It’s time to meet our neighbor

Pay attention: There will be a quiz!

This Sunday, July 1, is an important day for America’s northern neighbor. It’s Canada Day. Happy Canada Day, everybody!

I wish I could tell you how Canadians actually celebrate this, but it’s one of many things about Canada that Americans know nothing aboot — I mean, about. Aside from a few clichés about beer, ice hockey, tar sands and the metric system, Canada appears to us as a vast, uncharted land mass. Most of the time, it’s simply invisible to us.

Canada is almost never mentioned in our news. It is almost never mentioned in school. We don’t get Canadian TV unless we live in a border town. Most Americans have never been there, and we rarely, if ever, meet any actual Canadians in our country.

We have, at least, heard of Canada — and having been there myself, I can confirm that Canada exists. But I had to go there to find that out. I grew up less than 300 kilometers from the border, without the slightest idea of what was up there.

Our own ignorance is only part of the problem. The other part is that Canadians have mastered the art of camouflage.

They walk among us

Canadian actors have lived among us for generations. Some, like William Shatner and “JawboneSutherland, are best known for playing characters with a strong American identity. In films, the Canadian city of Vancouver regularly pretends to be Los Angeles, while Toronto often masquerades as New York City.

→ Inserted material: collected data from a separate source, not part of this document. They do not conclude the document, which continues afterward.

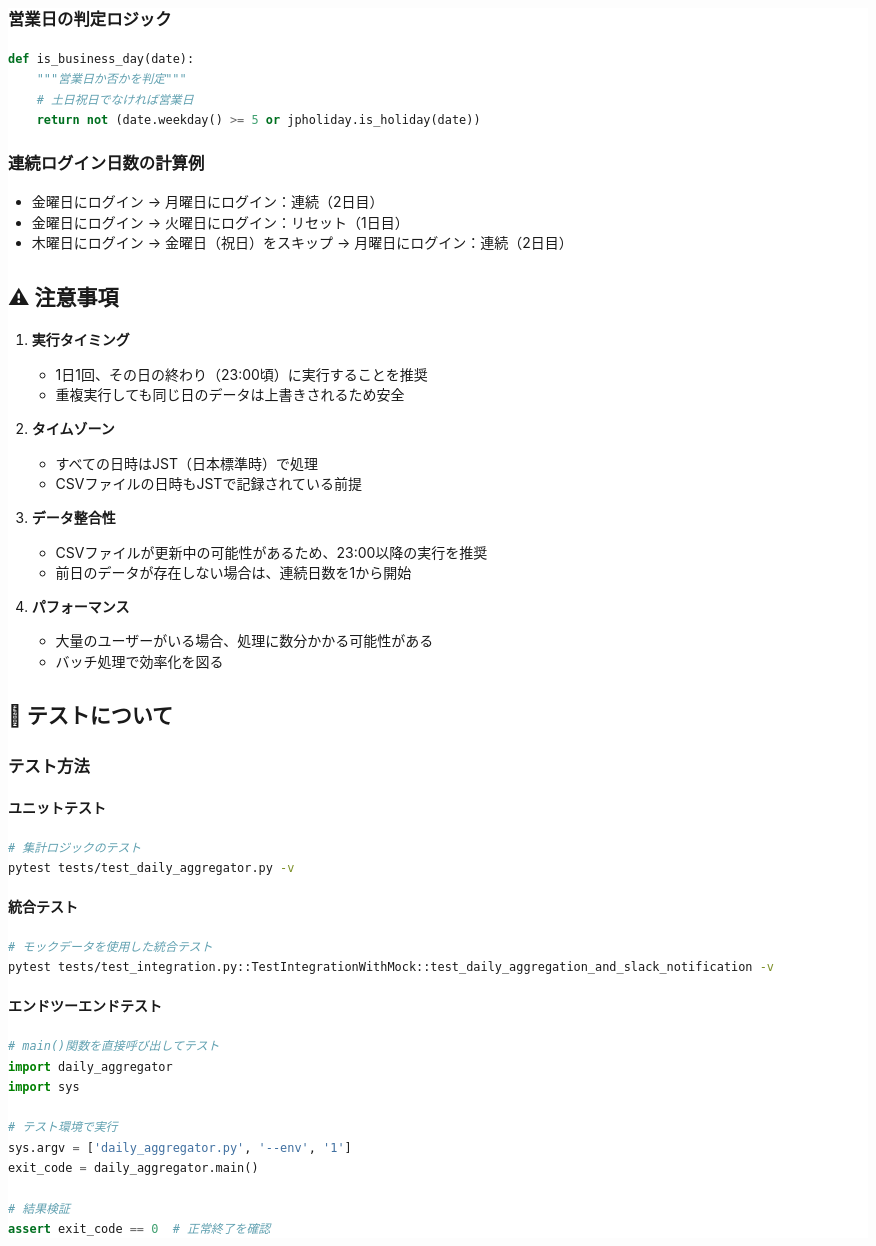 ### 営業日の判定ロジック
```python
def is_business_day(date):
    """営業日か否かを判定"""
    # 土日祝日でなければ営業日
    return not (date.weekday() >= 5 or jpholiday.is_holiday(date))
```

### 連続ログイン日数の計算例
- 金曜日にログイン → 月曜日にログイン：連続（2日目）
- 金曜日にログイン → 火曜日にログイン：リセット（1日目）
- 木曜日にログイン → 金曜日（祝日）をスキップ → 月曜日にログイン：連続（2日目）

## ⚠️ 注意事項

1. **実行タイミング**
   - 1日1回、その日の終わり（23:00頃）に実行することを推奨
   - 重複実行しても同じ日のデータは上書きされるため安全

2. **タイムゾーン**
   - すべての日時はJST（日本標準時）で処理
   - CSVファイルの日時もJSTで記録されている前提

3. **データ整合性**
   - CSVファイルが更新中の可能性があるため、23:00以降の実行を推奨
   - 前日のデータが存在しない場合は、連続日数を1から開始

4. **パフォーマンス**
   - 大量のユーザーがいる場合、処理に数分かかる可能性がある
   - バッチ処理で効率化を図る

## 🧪 テストについて

### テスト方法

#### ユニットテスト
```bash
# 集計ロジックのテスト
pytest tests/test_daily_aggregator.py -v
```

#### 統合テスト
```bash
# モックデータを使用した統合テスト
pytest tests/test_integration.py::TestIntegrationWithMock::test_daily_aggregation_and_slack_notification -v
```

#### エンドツーエンドテスト
```python
# main()関数を直接呼び出してテスト
import daily_aggregator
import sys

# テスト環境で実行
sys.argv = ['daily_aggregator.py', '--env', '1']
exit_code = daily_aggregator.main()

# 結果検証
assert exit_code == 0  # 正常終了を確認
```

This is absurd. Why can’t a story be set in Vancouver? Why doesn’t Toronto market itself to US tourists? No Canadian I know would ever want to be mistaken for an American, so why do they disguise their cities?

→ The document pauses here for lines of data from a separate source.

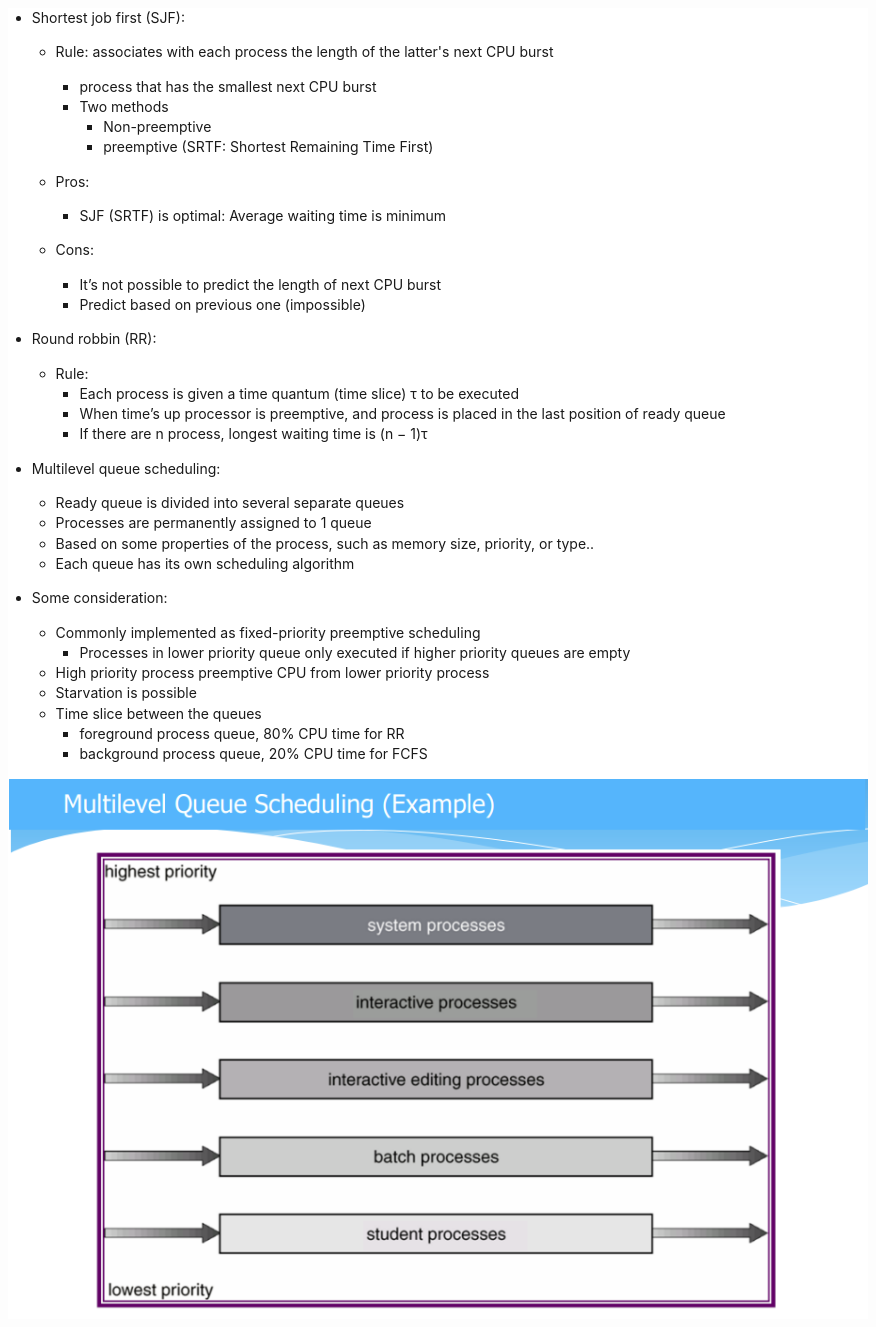 - Shortest job first (SJF):

    - Rule: associates with each process the length of the latter's next CPU burst
        - process that has the smallest next CPU burst
        - Two methods
            - Non-preemptive
            - preemptive (SRTF: Shortest Remaining Time First)

    - Pros:
        - SJF (SRTF) is optimal: Average waiting time is minimum
    - Cons:
        - It’s not possible to predict the length of next CPU burst
        - Predict based on previous one (impossible)

- Round robbin (RR):
    - Rule:
        - Each process is given a time quantum (time slice) τ to be executed
        - When time’s up processor is preemptive, and process is placed in the last position     of ready queue
        - If there are n process, longest waiting time is (n − 1)τ

- Multilevel queue scheduling:
    - Ready queue is divided into several separate queues
    - Processes are permanently assigned to 1 queue
    - Based on some properties of the process, such as memory size, priority, or type..
    - Each queue has its own scheduling algorithm

- Some consideration:
    - Commonly implemented as fixed-priority preemptive scheduling
        - Processes in lower priority queue only executed if higher priority queues are empty
    - High priority process preemptive CPU from lower priority process
    - Starvation is possible
    - Time slice between the queues
        - foreground process queue, 80% CPU time for RR 
        - background process queue, 20% CPU time for FCFS

![Multi-level-queue-example](Multi-level-queue.png)
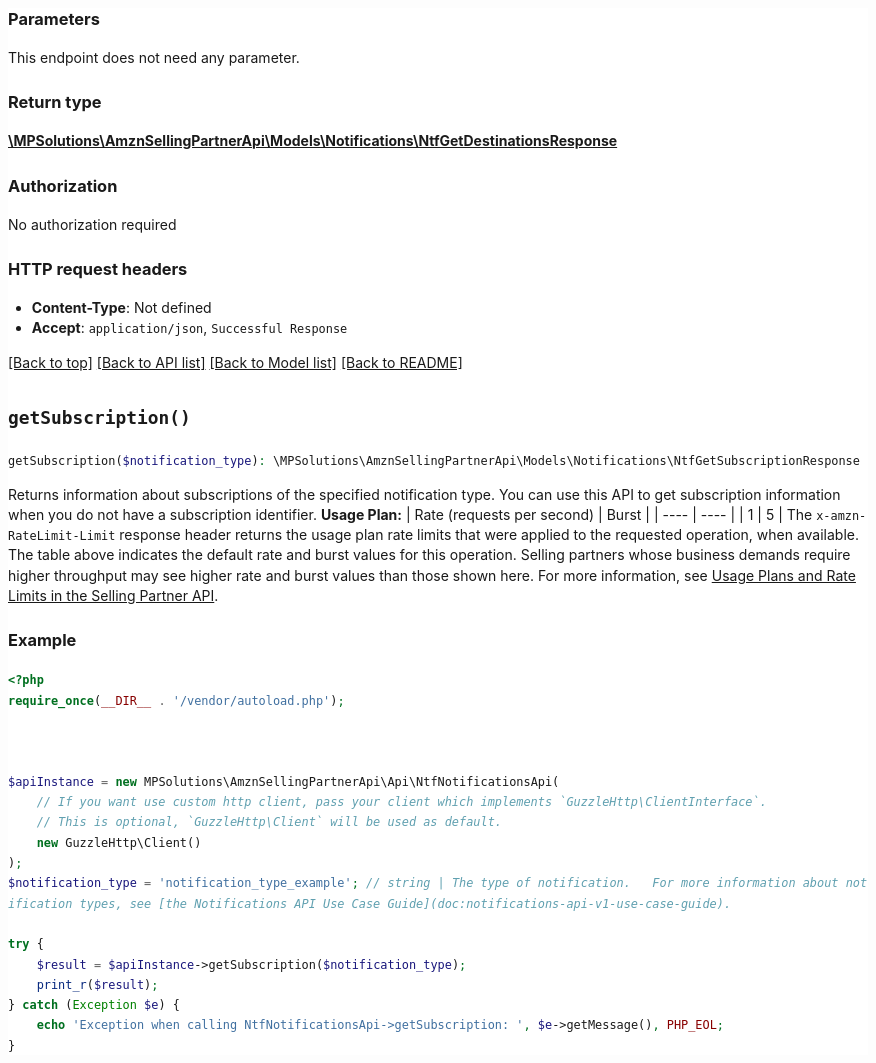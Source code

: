### Parameters

This endpoint does not need any parameter.

### Return type

[**\MPSolutions\AmznSellingPartnerApi\Models\Notifications\NtfGetDestinationsResponse**](../Model/NtfGetDestinationsResponse.md)

### Authorization

No authorization required

### HTTP request headers

- **Content-Type**: Not defined
- **Accept**: `application/json`, `Successful Response`

[[Back to top]](#) [[Back to API list]](../../README.md#endpoints)
[[Back to Model list]](../../README.md#models)
[[Back to README]](../../README.md)

## `getSubscription()`

```php
getSubscription($notification_type): \MPSolutions\AmznSellingPartnerApi\Models\Notifications\NtfGetSubscriptionResponse
```



Returns information about subscriptions of the specified notification type. You can use this API to get subscription information when you do not have a subscription identifier.  **Usage Plan:**  | Rate (requests per second) | Burst | | ---- | ---- | | 1 | 5 |  The `x-amzn-RateLimit-Limit` response header returns the usage plan rate limits that were applied to the requested operation, when available. The table above indicates the default rate and burst values for this operation. Selling partners whose business demands require higher throughput may see higher rate and burst values than those shown here. For more information, see [Usage Plans and Rate Limits in the Selling Partner API](doc:usage-plans-and-rate-limits-in-the-sp-api).

### Example

```php
<?php
require_once(__DIR__ . '/vendor/autoload.php');



$apiInstance = new MPSolutions\AmznSellingPartnerApi\Api\NtfNotificationsApi(
    // If you want use custom http client, pass your client which implements `GuzzleHttp\ClientInterface`.
    // This is optional, `GuzzleHttp\Client` will be used as default.
    new GuzzleHttp\Client()
);
$notification_type = 'notification_type_example'; // string | The type of notification.   For more information about notification types, see [the Notifications API Use Case Guide](doc:notifications-api-v1-use-case-guide).

try {
    $result = $apiInstance->getSubscription($notification_type);
    print_r($result);
} catch (Exception $e) {
    echo 'Exception when calling NtfNotificationsApi->getSubscription: ', $e->getMessage(), PHP_EOL;
}
```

Canadian films and TV series do exist. I’ve seen them; they comprise at least a third of the on-board entertainment on Air Canada. Wikipedia names hundreds of Canadian actors and actresses. Yet the only Canadian TV series I can remember seeing in the US was SCTV, which in this segment was basically a parody of rural Canada:

It would be so educational for Americans to learn more about this mysterious country. It has a different system of government; more colorful money; exotic sports, like curling and lacrosse; two official languages; a single-payer health-care system; and a very different history. We don’t have to copy any of it if we don’t want to. But it helps just to have a comparison.

Are Canadians afraid of us? We did march in and burn down their capital 200 years ago, but we haven’t really bothered them since then. Do they find us overbearing? The Canadians I’ve met are all polite, not pushy or attention-seeking. Are we envious of them? A study done this year shows that Canadians are among the world’s happiest people. They’ve also avoided national traumas like our Civil War, Vietnam War and 9/11.

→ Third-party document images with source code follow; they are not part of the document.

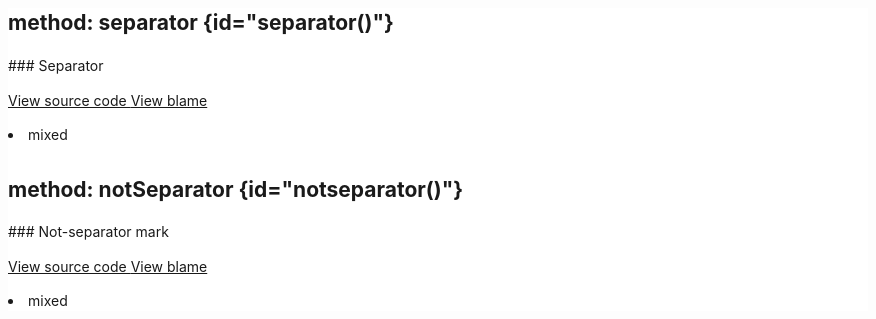 ## method: separator {id="separator()"}

<code-block lang="php">
    <![CDATA[public Pattern::separator():mixed]]>
</code-block>















<p><format style="italic">### Separator</format></p>

<deflist><def title="Source code:">
                <a href="https://github.com/The-FireHub-Project/Core/blob/develop-pre-alpha-m1/src/support/strings/expression/firehub.Pattern.php#L0">
                    View source code
                </a>
            </def>
            <def title="Blame:">
                <a href="https://github.com/The-FireHub-Project/Core/blame/develop-pre-alpha-m1/src/support/strings/expression/firehub.Pattern.php#L0">
                    View blame
                </a>
            </def></deflist>
<deflist>
    <def title="This method returns:">
        <list><li>mixed</li></list>
    </def>
</deflist>
## method: notSeparator {id="notseparator()"}

<code-block lang="php">
    <![CDATA[public Pattern::notSeparator():mixed]]>
</code-block>















<p><format style="italic">### Not-separator mark</format></p>

<deflist><def title="Source code:">
                <a href="https://github.com/The-FireHub-Project/Core/blob/develop-pre-alpha-m1/src/support/strings/expression/firehub.Pattern.php#L0">
                    View source code
                </a>
            </def>
            <def title="Blame:">
                <a href="https://github.com/The-FireHub-Project/Core/blame/develop-pre-alpha-m1/src/support/strings/expression/firehub.Pattern.php#L0">
                    View blame
                </a>
            </def></deflist>
<deflist>
    <def title="This method returns:">
        <list><li>mixed</li></list>
    </def>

Song parodist “Weird Al” Yankovic seems to have put his finger on things when wondering how anyone could be as nice, all the time, as Canadians seem to be. In “Canadian Idiot” (a parody of Green Day’s “American Idiot”), he suggests Americans might be the ones who are afraid.

“See the map? They’re hovering right over us!
To tell you the truth, it makes me kind of nervous.
[We] always hear the same kind of story:
[You] break their nose and they’ll just say ‘Sorry!’
Tell me, what kind of freaks are that polite?
It’s got to be they’re all up to something. …”


How much do you know about Canada? Take this quiz.

1. How many people live in Canada?
12 million
35 million
67 million

2. Which of these actors is not Canadian?
Pamela Anderson (Baywatch)
Jim Carrey (The Mask)
Kim Cattrall (Sex and the City)
Harrison Ford (Air Force One)
Michael J. Fox (Back to the Future)

3. Which of these films was not shot in Canada?
American Psycho
Brokeback Mountain
Chicago
New York Stories
Rumble in the Bronx

4. Which of these Canadian words is also used in the United States?
First Nations
governor general
toonie
toque
zamboni

5. Which singer is not Canadian?
Justin Bieber
Alicia Keys
Avril Lavigne
Alanis Morissette
Neil Young

6. What does Canada Day recognize?
Canada’s independence from Britain
the union of Canadian provinces under the British
victory after the US invasion

Answers

1. 35 million
2. Harrison Ford
3. New York Stories
4. zamboni
5. Alicia Keys
6. the union of Canadian provinces under the British

Notes

  • The story of Brokeback Mountain took place in the US state of Wyoming, but filming was done in the Canadian province of Alberta.
  • Jackie Chan’s Rumble in the Bronx was filmed not in the Bronx, but in Vancouver. You can see mountains in it that New York does not have.
  • A zamboni is a machine that refreshes the ice surface on a hockey rink. It is named for its inventor, who is from California.
  • First Nations are Canada’s native peoples.
  • The governor general is Queen Elizabeth II’s representative in Canada.
  • A “toonie” is a two-dollar coin.
  • A toque is a knit hat.
  • Alicia Keys is American. She was born in New York City.
  • Canada Day refers to July 1, 1867, when the provinces of Canada were formally united within the British Empire.